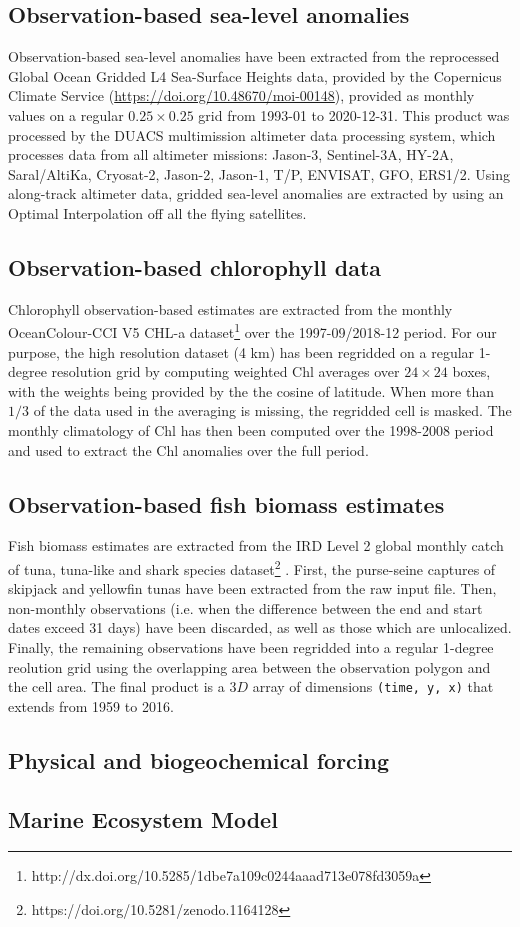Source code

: \subsection{Observation-based sea-level anomalies}
\label{sec:ssh}

Observation-based sea-level anomalies have been extracted from the reprocessed Global Ocean Gridded L4 Sea-Surface Heights data, provided by the Copernicus Climate Service (\url{https://doi.org/10.48670/moi-00148}), provided as monthly values on a regular $0.25 \times 0.25$ grid from 1993-01 to 2020-12-31. This product was processed by the DUACS multimission altimeter data processing system, which processes data from all altimeter missions: Jason-3, Sentinel-3A, HY-2A, Saral/AltiKa, Cryosat-2, Jason-2, Jason-1, T/P, ENVISAT, GFO, ERS1/2. Using along-track altimeter data, gridded sea-level anomalies are extracted by using an Optimal Interpolation off all the flying satellites.

\subsection{Observation-based chlorophyll data}
\label{sec:chl}

Chlorophyll observation-based estimates are extracted from the monthly OceanColour-CCI V5 CHL-a dataset\footnote{http://dx.doi.org/10.5285/1dbe7a109c0244aaad713e078fd3059a}  \citep{sathyendranathOceanColourTimeSeries2019} over the 1997-09/2018-12 period. For our purpose, the high resolution dataset (4 km) has been regridded on a regular 1-degree resolution grid by computing weighted Chl averages over $24\times24$ boxes, with the weights being provided by the the cosine of latitude. When more than $1/3$ of the data used in the averaging is missing, the regridded cell is masked. The monthly climatology of Chl has then been computed over the 1998-2008 period and used to extract the Chl anomalies over the full period.

\subsection{Observation-based fish biomass estimates}
\label{sec:fish}

Fish biomass estimates are extracted from the IRD Level 2 global monthly catch of tuna, tuna-like and shark species dataset\footnote{https://doi.org/10.5281/zenodo.1164128} \citep{taconetGlobalMonthlyCatch2018}. First, the purse-seine captures of skipjack and yellowfin tunas have been extracted from the raw input file. Then, non-monthly observations (i.e. when the difference between the end and start dates exceed 31 days) have been discarded, as well as those which are unlocalized. Finally, the remaining observations have been regridded into a regular 1-degree reolution grid using the overlapping area between the observation polygon and the cell area. The final product is a $3D$ array of dimensions \verb+(time, y, x)+ that extends from 1959 to 2016.

\subsection{Physical and biogeochemical forcing}


\subsection{Marine Ecosystem Model}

▶ What is required
Every line of the data is to be transcribed exactly, and no picture is to be included.

▶ Written response
Source code

: \subsection{Observation-based sea-level anomalies}
\label{sec:ssh}

Observation-based sea-level anomalies have been extracted from the reprocessed Global Ocean Gridded L4 Sea-Surface Heights data, provided by the Copernicus Climate Service (\url{https://doi.org/10.48670/moi-00148}), provided as monthly values on a regular $0.25 \times 0.25$ grid from 1993-01 to 2020-12-31. This product was processed by the DUACS multimission altimeter data processing system, which processes data from all altimeter missions: Jason-3, Sentinel-3A, HY-2A, Saral/AltiKa, Cryosat-2, Jason-2, Jason-1, T/P, ENVISAT, GFO, ERS1/2. Using along-track altimeter data, gridded sea-level anomalies are extracted by using an Optimal Interpolation off all the flying satellites.

\subsection{Observation-based chlorophyll data}
\label{sec:chl}

Chlorophyll observation-based estimates are extracted from the monthly OceanColour-CCI V5 CHL-a dataset\footnote{http://dx.doi.org/10.5285/1dbe7a109c0244aaad713e078fd3059a}  \citep{sathyendranathOceanColourTimeSeries2019} over the 1997-09/2018-12 period. For our purpose, the high resolution dataset (4 km) has been regridded on a regular 1-degree resolution grid by computing weighted Chl averages over $24\times24$ boxes, with the weights being provided by the the cosine of latitude. When more than $1/3$ of the data used in the averaging is missing, the regridded cell is masked. The monthly climatology of Chl has then been computed over the 1998-2008 period and used to extract the Chl anomalies over the full period.

\subsection{Observation-based fish biomass estimates}
\label{sec:fish}

Fish biomass estimates are extracted from the IRD Level 2 global monthly catch of tuna, tuna-like and shark species dataset\footnote{https://doi.org/10.5281/zenodo.1164128} \citep{taconetGlobalMonthlyCatch2018}. First, the purse-seine captures of skipjack and yellowfin tunas have been extracted from the raw input file. Then, non-monthly observations (i.e. when the difference between the end and start dates exceed 31 days) have been discarded, as well as those which are unlocalized. Finally, the remaining observations have been regridded into a regular 1-degree reolution grid using the overlapping area between the observation polygon and the cell area. The final product is a $3D$ array of dimensions \verb+(time, y, x)+ that extends from 1959 to 2016.

\subsection{Physical and biogeochemical forcing}


\subsection{Marine Ecosystem Model}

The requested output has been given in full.